O cantor Xanddy, do grupo ‘Harmonia do samba’, teve seus cachês penhorados pela Justiça em razão de uma dívida referente a compra de um imóvel em Lauro de Freitas, na Bahia, que atualmente está em R$ 5,5 milhões. A decisão foi determinada pela juíza Luiza Elizabeth de Sena Sales Santos, da ‘1ª Vara de feitos de relativos às relações de consumo, cível e comerciais’. Nas últimas semanas, Xanddy realizou lives e corre o risco de ter os valores dos cachês dos shows penhorados, mas pode recorrer da decisão.

 

Entenda o caso

Em 2005, a empresa ‘South América Serviços e Assessoria Logística’ deu entrada em um processo referente ao não pagamento acordado pela venda de um imóvel para Xanddy e sua mulher, a dançarina Carla Perez, localizado na cidade de Lauro de Freitas, na Bahia.

A defesa

Em nota assinada pelo cantor, a assessoria de Xandy afirmou que o casal moveu uma ação criminal de estelionato contra a empresa. "Até hoje a South America continua insistindo em tentar receber dinheiro por uma coisa que na verdade nunca foi deles (a casa). A ação criminal de estelionato que movemos contra eles é justamente por essa insistência em querer receber o que não tem direito!
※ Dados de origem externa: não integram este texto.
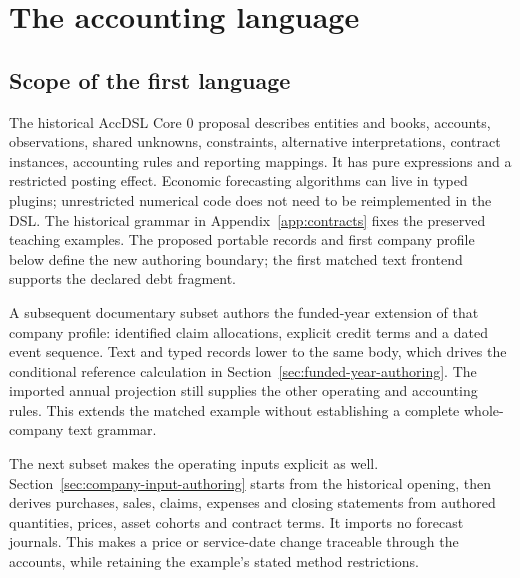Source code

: \chapter{The accounting language}
\label{ch:language}

\section{Scope of the first language}

The historical AccDSL Core 0 proposal describes entities and books, accounts, observations, shared
unknowns, constraints, alternative interpretations, contract instances,
accounting rules and reporting mappings. It has pure expressions and a
restricted posting effect. Economic forecasting algorithms can live in typed
plugins; unrestricted numerical code does not need to be reimplemented in
the DSL. The historical grammar in Appendix~\ref{app:contracts} fixes the preserved
teaching examples. The proposed portable records and first company profile
below define the new authoring boundary; the first matched text frontend
supports the declared debt fragment.

A subsequent documentary subset authors the funded-year extension of that
company profile: identified claim allocations, explicit credit terms and a
dated event sequence. Text and typed records lower to the same body, which
drives the conditional reference calculation in
Section~\ref{sec:funded-year-authoring}. The imported annual projection still
supplies the other operating and accounting rules. This extends the matched
example without establishing a complete whole-company text grammar.

The next subset makes the operating inputs explicit as well.
Section~\ref{sec:company-input-authoring} starts from the historical opening,
then derives purchases, sales, claims, expenses and closing statements from
authored quantities, prices, asset cohorts and contract terms. It imports no
forecast journals. This makes a price or service-date change traceable through
the accounts, while retaining the example's stated method restrictions.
Estamos aguardando a decisão da anulação do negócio, para automaticamente ser dado baixa na execução, porém esse tempo é da justiça, não nosso. Enquanto isso, eles seguem pressionando, querendo fazer acordo e até chantageando a por na imprensa (o que estão fazendo) com decisões temporárias de embargo e etc.”

O outro lado

O advogado da South América, Mohamad Fahad Hassan, negou irregularidades na negociação do imóvel. "A empresa South adquiriu o imóvel por meio de contrato de cessão de direitos celebrado com o antigo proprietário, e na sequência negociou esses mesmos direitos com o Alexandre (Xanddy) e a Carla Perez. O casal já morava no condomínio, conhecia e acompanhou muito bem todo o contexto, o contrato que eles assinaram é claro e expresso e contém todas essas informações, e eles foram assessorados pelos seus advogados. Essa alegação de que foram vítimas de um golpe é uma retórica pueril e que não resiste à mínima leitura do processo", afirmou. Segundo o que teria sido acordado, o casal deveria pagar pelo imóvel cinco parcelas de R$ 700 mil.